Frente al Democalipsis alemán, los hijos como bien de la familia

No es nuevo el envejecimiento de Alemania. Sí, la expresión que aparece estos días en la prensa tedesca: Demokalypse. Me ha llegado –no sé alemán‑ a través de medios franceses e italianos. 

En torno a1972, Alemania se situó en un proceso de crecimiento cero, sólo compensado por la inmigración. Ahora se confirma el talón de Aquiles de la locomotora del viejo continente, tras la publicación de nuevos datos y estimaciones de la Oficina Federal de Estadística: de aquí a 2060, la población podría bajar de 81 a 68 millones de habitantes.

Ciertamente, la demografía no es una ciencia exacta. No se han confirmado muchas predicciones del siglo pasado, relativas a la superpoblación. Pero, de momento, no hay indicios de cambios decisivos para superar invierno demográfico: mueren más alemanes de los que nacen.

El número de niños en la escuela ha caído un 11% en diez años. Hay ya más jubilaciones que incorporaciones a puestos de trabajo, con una tasa de desempleo mínima, pero con un déficit acusado de mano de obra cualificada. Aparte de la influencia negativa sobre el estado del bienestar, los expertos señalan otro riesgo de fondo: cuanto más vieja es una sociedad menos innova. La demografía, si no cambia, tiende a reducir las perspectivas de crecimiento económico. Más grave aún es el encogimiento de los espíritus.
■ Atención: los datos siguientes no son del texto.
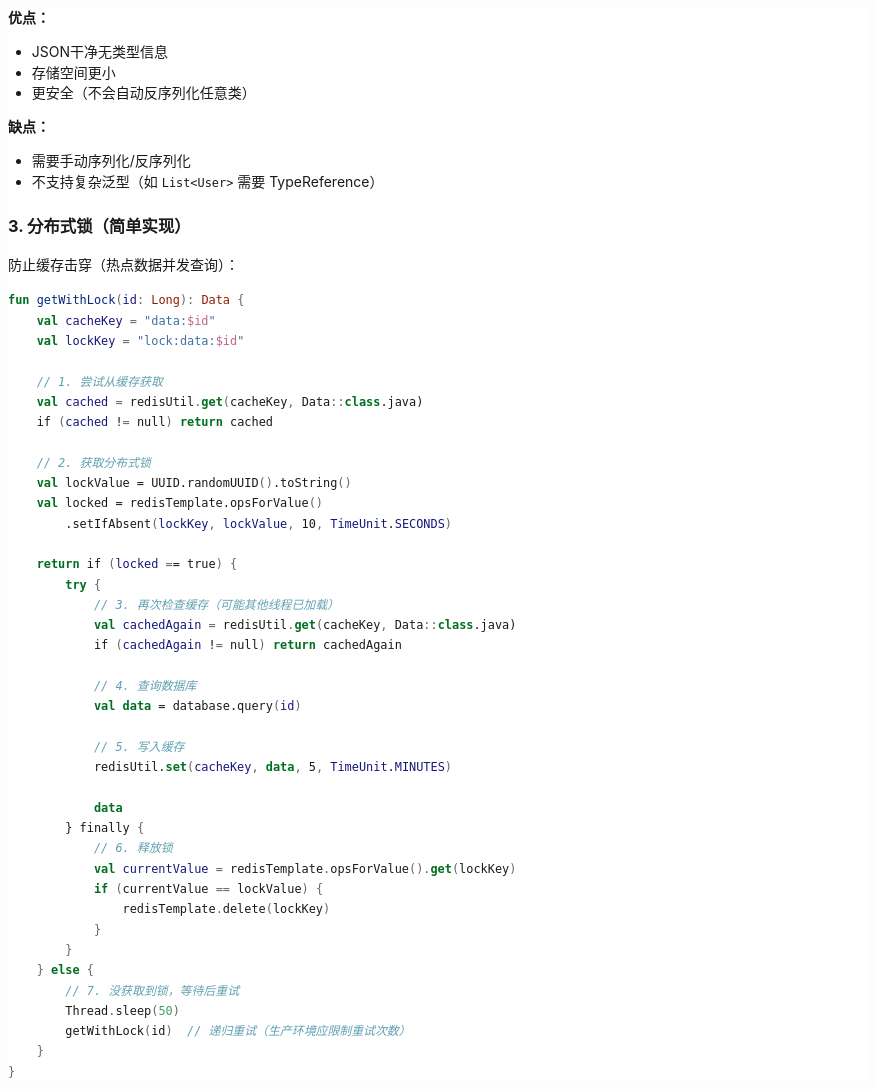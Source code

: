 **优点：**
- JSON干净无类型信息
- 存储空间更小
- 更安全（不会自动反序列化任意类）

**缺点：**
- 需要手动序列化/反序列化
- 不支持复杂泛型（如 `List<User>` 需要 TypeReference）

### 3. 分布式锁（简单实现）

防止缓存击穿（热点数据并发查询）：

```kotlin
fun getWithLock(id: Long): Data {
    val cacheKey = "data:$id"
    val lockKey = "lock:data:$id"
    
    // 1. 尝试从缓存获取
    val cached = redisUtil.get(cacheKey, Data::class.java)
    if (cached != null) return cached
    
    // 2. 获取分布式锁
    val lockValue = UUID.randomUUID().toString()
    val locked = redisTemplate.opsForValue()
        .setIfAbsent(lockKey, lockValue, 10, TimeUnit.SECONDS)
    
    return if (locked == true) {
        try {
            // 3. 再次检查缓存（可能其他线程已加载）
            val cachedAgain = redisUtil.get(cacheKey, Data::class.java)
            if (cachedAgain != null) return cachedAgain
            
            // 4. 查询数据库
            val data = database.query(id)
            
            // 5. 写入缓存
            redisUtil.set(cacheKey, data, 5, TimeUnit.MINUTES)
            
            data
        } finally {
            // 6. 释放锁
            val currentValue = redisTemplate.opsForValue().get(lockKey)
            if (currentValue == lockValue) {
                redisTemplate.delete(lockKey)
            }
        }
    } else {
        // 7. 没获取到锁，等待后重试
        Thread.sleep(50)
        getWithLock(id)  // 递归重试（生产环境应限制重试次数）
    }
}
```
El declive demográfico acompaña a decadencias sociales que provocan pesimismo de futuro y búsqueda desesperada del carpe diem! No se puede demostrar empíricamente, pero casi siempre el fenómeno va unido a la pérdida de sentido religioso. Y, en este campo, Alemania no está en su mejor momento: tampoco parece que la Iglesia católica vaya a ir adelante imitando el modelo luterano, que conoce hoy una importante pérdida de identidad cristiana.

No se puede olvidar esa dura realidad, cuando algunos obispos germanos dan la impresión de querer influir en una evolución del conjunto de la Iglesia en cuestiones familiares. Resulta, incluso, patético, cuando se muestran incapaces de insuflar una renovación espiritual en sus propias diócesis: el invierno demográfico puede ser una punta de iceberg.

Más estimulante resulta la catequesis del papa Francisco en las audiencias romanas de los miércoles, en que se ha referido con fuerza, claridad y mucho cariño a la presencia de los hijos en la familia. Con palabras directas, que llegan a la cabeza y al corazón, reitera la doctrina católica, sintetizada en el Concilio Vaticano II, abordada luego por Pablo VI –no sin reticencias y críticas por parte de quienes hoy deberían rectificar, pues el tiempo le ha dado la razón‑, enseñada en Roma y en el mundo por Juan Pablo II y Benedicto XVI.

Cuando se acerca el sínodo de 2015, vale la pena recordar el de 1980: partiendo del amor y en constante referencia a esa profunda realidad humana, puso el servicio a la vida entre los grandes cometidos de la familia. Un buen desarrollo, en Familiaris Consortio de 1981, 28: “Dios, con la creación del hombre y de la mujer a su imagen y semejanza, corona y lleva a perfección la obra de sus manos; los llama a una especial participación en su amor y al mismo tiempo en su poder de Creador y Padre, mediante su cooperación libre y responsable en la transmisión del don de la vida humana (...)

“Así el cometido fundamental de la familia es el servicio a la vida, el realizar a lo largo de la historia la bendición original del Creador, transmitiendo en la generación la imagen divina de hombre a hombre. La fecundidad es el fruto y el signo del amor conyugal, el testimonio vivo de la entrega plena y recíproca de los esposos”.

 

Juan Pablo II recordaba en esa Exhortación el texto básico de Gaudium et Spes 50: “El cultivo auténtico del amor conyugal y toda la estructura de la vida familiar que de él deriva, sin dejar de lado los demás fines del matrimonio, tienden a capacitar a los esposos para cooperar con fortaleza de espíritu con el amor del Creador y del Salvador, quien por medio de ellos aumenta y enriquece diariamente su propia familia”.

Al cabo, la fecundidad del amor conyugal va más allá de la procreación de los hijos: “se amplía y se enriquece con todos los frutos de vida moral, espiritual y sobrenatural que el padre y la madre están llamados a dar a los hijos y, por medio de ellos, a la Iglesia y al mundo”.